Sunday, July 13, 2008

Myosotis Connector: a Fast SQL Proxy for MySQL and PostgreSQL

SQL proxies have been very much in the news lately, especially for open source databases. MySQL Proxy and PG-Pool are just two examples. Here is another proxy you should look at: Myosotis.

Myosotis is a 'native-client' to JDBC proxy for MySQL and PostgreSQL clients. We originally developed it to allow clients to attach to our Java-based middleware clusters without using a JDBC driver. Myosotis parses the native wire protocol request from the client, issues a corresponding JDBC call, and returns the results back to the client. As you can probably infer, it's written in Java. "Myosotis" incidentally is the scientific name for "Forget-Me-Not," a humble but strikingly beautiful flower.

Myosotis is still rather simple but it already has a couple of very interesting features. First, it works for both MySQL and PostgreSQL. That's a good start. Wire protocols are very time-consuming to implement. Another feature is that Myosotis is really fast. This deserves explanation and some proof.

As other people have discovered, proxying is very CPU-intensive.
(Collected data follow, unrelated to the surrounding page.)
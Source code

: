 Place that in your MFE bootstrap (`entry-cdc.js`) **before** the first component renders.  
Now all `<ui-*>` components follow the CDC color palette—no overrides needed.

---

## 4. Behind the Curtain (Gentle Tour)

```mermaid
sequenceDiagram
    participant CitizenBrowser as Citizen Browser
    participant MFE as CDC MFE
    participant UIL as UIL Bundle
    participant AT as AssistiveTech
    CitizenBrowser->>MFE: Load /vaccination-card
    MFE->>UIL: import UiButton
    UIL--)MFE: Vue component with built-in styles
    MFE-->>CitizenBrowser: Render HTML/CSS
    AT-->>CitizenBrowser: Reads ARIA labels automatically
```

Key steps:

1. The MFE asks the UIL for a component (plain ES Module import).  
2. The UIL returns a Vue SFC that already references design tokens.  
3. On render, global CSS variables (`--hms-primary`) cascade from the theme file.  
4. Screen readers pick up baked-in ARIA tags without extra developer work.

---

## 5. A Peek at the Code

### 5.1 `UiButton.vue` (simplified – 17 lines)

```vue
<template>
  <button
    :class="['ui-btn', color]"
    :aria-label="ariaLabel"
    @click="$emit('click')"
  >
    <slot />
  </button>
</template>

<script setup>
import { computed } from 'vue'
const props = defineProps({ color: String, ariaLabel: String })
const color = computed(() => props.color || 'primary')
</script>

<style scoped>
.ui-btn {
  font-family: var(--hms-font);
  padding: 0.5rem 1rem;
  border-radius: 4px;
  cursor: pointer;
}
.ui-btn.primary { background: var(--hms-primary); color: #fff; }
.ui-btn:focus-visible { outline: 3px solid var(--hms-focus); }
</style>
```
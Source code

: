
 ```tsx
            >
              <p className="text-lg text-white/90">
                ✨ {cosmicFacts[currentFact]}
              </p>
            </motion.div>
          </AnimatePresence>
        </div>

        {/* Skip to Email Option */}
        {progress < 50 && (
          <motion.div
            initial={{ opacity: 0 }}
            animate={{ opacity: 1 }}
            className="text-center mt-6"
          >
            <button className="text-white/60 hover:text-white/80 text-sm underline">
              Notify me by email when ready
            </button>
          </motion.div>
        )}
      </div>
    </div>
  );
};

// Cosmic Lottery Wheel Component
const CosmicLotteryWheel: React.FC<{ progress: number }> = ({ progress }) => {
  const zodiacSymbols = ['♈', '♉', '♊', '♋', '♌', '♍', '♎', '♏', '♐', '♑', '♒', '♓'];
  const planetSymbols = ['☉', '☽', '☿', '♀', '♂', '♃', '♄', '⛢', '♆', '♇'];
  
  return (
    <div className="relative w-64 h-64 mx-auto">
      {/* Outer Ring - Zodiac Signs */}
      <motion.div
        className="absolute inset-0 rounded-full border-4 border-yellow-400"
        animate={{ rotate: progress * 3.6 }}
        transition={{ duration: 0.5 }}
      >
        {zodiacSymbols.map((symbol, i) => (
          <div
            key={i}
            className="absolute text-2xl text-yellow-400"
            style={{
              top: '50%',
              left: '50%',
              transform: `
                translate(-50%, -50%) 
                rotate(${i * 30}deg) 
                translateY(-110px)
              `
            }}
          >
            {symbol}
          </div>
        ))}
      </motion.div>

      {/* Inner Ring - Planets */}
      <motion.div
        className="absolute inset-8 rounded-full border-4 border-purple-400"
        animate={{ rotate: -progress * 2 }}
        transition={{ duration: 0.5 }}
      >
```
It also involves a lot of concurrency, since a proxy may have to manage hundreds or even thousands of connections. Java is already fast in single threads--after a few runs through method invocations, the JVM has compiled the bytecodes down to native machine code. In addition, Java uses multiple CPUs relatively efficiently. Myosotis uses a thread per connection. Java automatically schedules these on all CPUs and optimizes of memory access in multi-core environment.

We can show Myosotis throughput empirically using Bristlecone, an open source test framework we wrote to measure performance of database clusters. We test proxy throughput by issuing do-nothing queries as quickly as possible with varying numbers of threads. The following run compares Myosotis against a uni/cluster 2007.1 process (a much more complex commercial middleware clustering software) and MySQL Proxy 0.6.1 running without Lua scripts. The proxy test environment is a Dell SC 1425 with 4 cores running CentOS5 and MySQL 5.1.23.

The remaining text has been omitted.